Energy Dome CO2 Battery

The Energy Dome CO2 Battery is a long-duration mechanical storage system, not an electrochemical battery. It compresses CO2 into liquid using surplus renewable power, storing the heat, then evaporates and expands the gas through turbines to generate for 8-24 hours in a closed loop. CO2 liquefies under modest pressure, giving higher density than compressed air. Google made it the focus of its first long-duration storage investment in 2025.

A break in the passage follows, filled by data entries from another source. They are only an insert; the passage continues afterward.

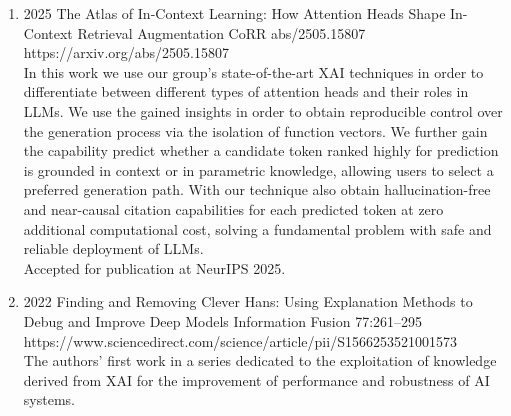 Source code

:     
        \begin{enumerate}[resume]

            \item {}
                {2025}
                {The Atlas of In-Context Learning: How Attention Heads Shape In-Context Retrieval Augmentation}
                {CoRR abs/2505.15807}
                {https://arxiv.org/abs/2505.15807}
                {
                    \\In this work we use our group's state-of-the-art XAI techniques in order to differentiate between different types of attention heads and their roles in LLMs. We use the gained insights in order to obtain reproducible control over the generation process via the isolation of function vectors. We further gain the capability predict whether a candidate token ranked highly for prediction is grounded  in context or in parametric knowledge, allowing users to select a preferred generation path. With our technique also obtain hallucination-free and near-causal citation capabilities for each predicted token at zero additional computational cost, solving a fundamental problem with safe and reliable deployment of LLMs.
                    \\Accepted for publication at NeurIPS 2025.
                }
        
        
            \item
                            {2022}
                            {Finding and Removing Clever Hans: Using Explanation Methods to Debug and Improve Deep Models}
                            {Information Fusion}
                            {77:261--295}
                            {https://www.sciencedirect.com/science/article/pii/S1566253521001573}
                            {\\
                            The authors' first work in a series dedicated to the exploitation of knowledge derived from XAI for the improvement of performance and robustness of AI systems.}


\end{enumerate}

The Energy Dome CO2 Battery is a mechanical, closed-loop storage system that despite its name is not an electrochemical cell; it belongs to the same family as Pumped-Storage Hydroelectricity and Compressed-Air Energy Storage. During charging it uses surplus renewable energy to compress carbon dioxide gas, storing the heat of adiabatic compression, and liquefies the CO2. During discharging the liquid CO2 is evaporated and expanded as pressurized gas through turbines to generate electricity, with the stored heat reused to drive the expansion, all in a closed loop. CO2 is useful because it liquefies under modest pressure at ambient temperature, giving notably higher energy density than ordinary compressed air. The system targets long-duration discharge of roughly 8 to 24 hours, addressing a gap left by the Lithium-Ion Battery, which is economic mainly for short durations of around four hours. That long discharge is attractive for backing AI and other data center loads that need constant power. Energy Dome's reference design is a 20 MW / 200 MWh unit with a claimed lifetime of more than 30 years, and the company has operated its technology in Italy for several years. In 2025 Google announced an equity investment and partnership with Energy Dome, its first move into long-duration energy storage, with plans to deploy CO2 Battery facilities at key data-center sites in Europe, the United States, and Asia-Pacific, aiming at 24/7 carbon-free operation. Specific projects in the pipeline include installations in Wisconsin (breaking ground in 2026) and at the Kudgi site in Karnataka, India. The naming is a useful illustration of how "battery" has become loose shorthand for any system that takes electricity in and gives it back later.